Joe N says: > I don't have empirical evidence to suggest one ratio versus another, but my opinion is this is far too severe.
R Hansen says: >Well, we haven?t really defined these parts very well. The 75% represents all of the time spent developing and understanding the mathematics. It includes homework, study, lectures, questions, discussions, and problem solving in class, and exams, both reviewing and taking. The 25% represents the rest
You are right. Perhaps I've muddied the waters by taking Kirby's division into "recog" and "recall" and calling them "appreciation" and "performance". I consider all the time spent understanding the subject "appreciation". Performance is just that - time spent mastering quickly and easily performing operation that you now know adequately well.
If a problem halts you in your tracks and you have to search for some new understanding to proceed, I would consider as being toggled back into appreciation (recog) mode. When you've gotten your "mini-ah-ha!" and can proceed again, you are back into performance track.
Performance is doing arithmetic fluently, taking tests, working at the board etc. Working the exercises when they don't make you stop and think too much. Drills to increase speed and accuracy. The dreaded "rote" tasks. Near effortless understanding of situations described in arithmetical terms is "recall" as well, or in my translation, performance. You've already "got it", you are just using by now established capabilities.
R Hansen: >Can you clarify somewhat, because you implied more than one track. Let?s assume (for the sake of discussion) that all of the students master arithmetic and fractions by 6th or 7th grade and then when we start algebra only a percentage of the students show sufficient interest, talent, performance or whatever to continue.
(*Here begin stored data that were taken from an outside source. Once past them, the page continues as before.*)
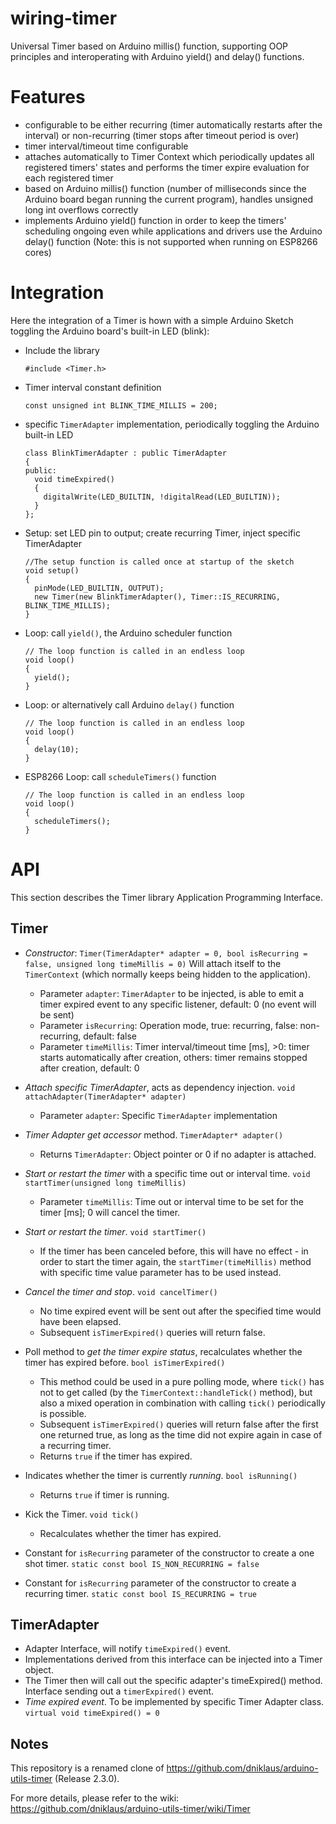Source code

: wiring-timer
===================

Universal Timer based on Arduino millis() function, supporting OOP principles and interoperating with Arduino yield() and delay() functions.

# Features

* configurable to be either recurring (timer automatically restarts after the interval) or non-recurring (timer stops after timeout period is over)
* timer interval/timeout time configurable
* attaches automatically to Timer Context which periodically updates all registered timers' states and performs the timer expire evaluation for each registered timer
* based on Arduino millis() function (number of milliseconds since the Arduino board began running the current program), handles unsigned long int overflows correctly
* implements Arduino yield() function in order to keep the timers' scheduling ongoing even while applications and drivers use the Arduino delay() function (Note: this is not supported when running on ESP8266 cores)

# Integration
Here the integration of a Timer is hown with a simple Arduino Sketch toggling the Arduino board's built-in LED (blink):

* Include the library

      #include <Timer.h>

* Timer interval constant definition

      const unsigned int BLINK_TIME_MILLIS = 200;

* specific `TimerAdapter` implementation, periodically toggling the Arduino built-in LED

      class BlinkTimerAdapter : public TimerAdapter
      {
      public:
        void timeExpired()
        {
          digitalWrite(LED_BUILTIN, !digitalRead(LED_BUILTIN));
        }
      };

* Setup: set LED pin to output; create recurring Timer, inject specific TimerAdapter

      //The setup function is called once at startup of the sketch
      void setup()
      {
        pinMode(LED_BUILTIN, OUTPUT);
        new Timer(new BlinkTimerAdapter(), Timer::IS_RECURRING, BLINK_TIME_MILLIS);
      }

* Loop: call `yield()`, the Arduino scheduler function

      // The loop function is called in an endless loop
      void loop()
      {
        yield();
      }

* Loop: or alternatively call Arduino `delay()` function

      // The loop function is called in an endless loop
      void loop()
      {
        delay(10);
      }

* ESP8266 Loop: call `scheduleTimers()` function

      // The loop function is called in an endless loop
      void loop()
      {
        scheduleTimers();
      }

# API

This section describes the Timer library Application Programming Interface.
## Timer
* *Constructor*: `Timer(TimerAdapter* adapter = 0, bool isRecurring = false, unsigned long timeMillis = 0)`
  Will attach itself to the `TimerContext` (which normally keeps being hidden to the application).
  * Parameter `adapter`: `TimerAdapter` to be injected, is able to emit a timer expired event to any specific listener, default: 0 (no event will be sent)
  * Parameter `isRecurring`: Operation mode, true: recurring, false: non-recurring, default: false
  * Parameter `timeMillis`: Timer interval/timeout time [ms], >0: timer starts automatically after creation, others: timer remains stopped after creation, default: 0
* *Attach specific TimerAdapter*, acts as dependency injection. `void attachAdapter(TimerAdapter* adapter)`
  * Parameter `adapter`: Specific `TimerAdapter` implementation
* *Timer Adapter get accessor* method. `TimerAdapter* adapter()`
   * Returns `TimerAdapter`: Object pointer or 0 if no adapter is attached.
* *Start or restart the timer* with a specific time out or interval time. `void startTimer(unsigned long timeMillis)`
   * Parameter `timeMillis`: Time out or interval time to be set for the timer [ms]; 0 will cancel the timer.
* *Start or restart the timer*. `void startTimer()`
   * If the timer has been canceled before, this will have no effect - in order to start the timer again, the `startTimer(timeMillis)` method with specific time value parameter has to be used instead.
* *Cancel the timer and stop*. `void cancelTimer()`
  * No time expired event will be sent out after the specified time would have been elapsed.
  * Subsequent `isTimerExpired()` queries will return false.

* Poll method to *get the timer expire status*, recalculates whether the timer has expired before. `bool isTimerExpired()`
  * This method could be used in a pure polling mode, where `tick()` has not to get called (by the `TimerContext::handleTick()` method), but also a mixed operation in combination with calling `tick()` periodically is possible.
  * Subsequent `isTimerExpired()` queries will return false after the first one returned true, as long as the time did not expire again in case of a recurring timer.
  * Returns `true` if the timer has expired.
  
* Indicates whether the timer is currently *running*. `bool isRunning()`
  * Returns `true` if timer is running.

* Kick the Timer. `void tick()`
   * Recalculates whether the timer has expired.

* Constant for `isRecurring` parameter of the constructor to create a one shot timer.
  `static const bool IS_NON_RECURRING = false`

* Constant for `isRecurring` parameter of the constructor to create a recurring timer.
  `static const bool IS_RECURRING = true`


## TimerAdapter
* Adapter Interface, will notify `timeExpired()` event.
* Implementations derived from this interface can be injected into a Timer object.
* The Timer then will call out the specific adapter's timeExpired() method.
Interface sending out a `timerExpired()` event.
* *Time expired event*. To be implemented by specific Timer Adapter class. `virtual void timeExpired() = 0`


## Notes
This repository is a renamed clone of https://github.com/dniklaus/arduino-utils-timer (Release 2.3.0).

For more details, please refer to the wiki: https://github.com/dniklaus/arduino-utils-timer/wiki/Timer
The students that do not continue, but accomplished arithmetic, are you saying that they are still on some sort of math track?
I'm talking special tracks for the obviously superior performers, which is a tiny percentage, probably around 10%. For the rest, as I say, what is the goal of grade school math education? Is it really (as in another thread) just a delivery vehicle for teaching logic, or generic thinking skills"? I don't buy that. It has to be to help them understand the world they live in and the place of numbers and math in creating that world. Some of those in the "average" group will persist and their interest in attaining higher performance may emerge later, so I'm not saying this is do nothing or play time track. But making these kids who are not so performance oriented (at such-and-such point in time at least) do tons of performance exercises hoping somehow to stem the slide of the USA into math mediocrity, is just ludicrous, a fools game based on fear.
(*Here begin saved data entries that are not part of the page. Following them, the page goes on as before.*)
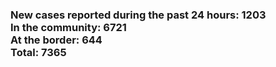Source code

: ### New cases reported during the past 24 hours: 1203<br/>In the community: 6721<br/>At the border: 644<br/>Total: 7365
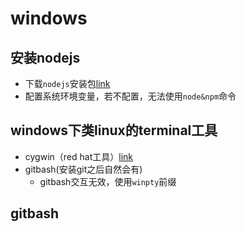 # windows

## 安装nodejs
- 下载`nodejs`安装包[link](https://nodejs.org/en)
- 配置系统环境变量，若不配置，无法使用`node&npm`命令

## windows下类linux的terminal工具
- cygwin（red hat工具）[link](https://www.cygwin.com/)
- gitbash(安装git之后自然会有)
    - gitbash交互无效，使用`winpty`前缀

## gitbash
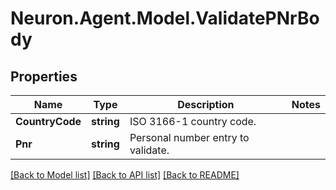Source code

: # Neuron.Agent.Model.ValidatePNrBody

## Properties

Name | Type | Description | Notes
------------ | ------------- | ------------- | -------------
**CountryCode** | **string** | ISO 3166-1 country code. | 
**Pnr** | **string** | Personal number entry to validate. | 

[[Back to Model list]](../README.md#documentation-for-models) [[Back to API list]](../README.md#documentation-for-api-endpoints) [[Back to README]](../README.md)

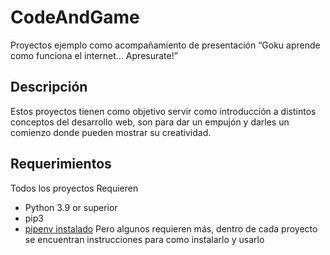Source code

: # CodeAndGame
Proyectos ejemplo como acompañamiento de presentación “Goku aprende como funciona el internet... Apresurate!”

## Descripción 
Estos proyectos tienen como objetivo servir como introducción a distintos conceptos del desarrollo web, son para dar un empujón y darles un comienzo donde pueden mostrar su creatividad.
## Requerimientos
Todos los proyectos Requieren
- Python 3.9 or superior
- pip3
- [pipenv instalado](https://pypi.org/project/pipenv/)
Pero algunos requieren más, dentro de cada proyecto se encuentran instrucciones para como instalarlo y usarlo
R Hansen: >In any event, I am curious, what this math track for non performing students is supposed to do, if indeed you are suggesting a second track.
I would simply have a normal track, (not a non-performing track!) and special help for those at the very top or bottom. The normal track, as I say, is geared to educating people in the meaning of math for their real lives, and as a litmus test I would say means being able to understand the math content of say, the New York Times. As I've tried to clarify above, that's actually "performance".
The 80% in the middle could be further subdivided, but not as distinct classes. I'm also talking specifically about recognizing this idea of performance/appreciation. There may be kids in the normal group who could be performing higher, but have other priorities at this moment in their life. I think its fine for individuals to set their own priorities.
R Hansen says: >All of these students couldn't contend with mathematics and thus began the era of pretend mathematics.
There is no time for pretend, everything done should be for a valid educational purpose, not as a babysitting service or to satisfy someone's political brain fart.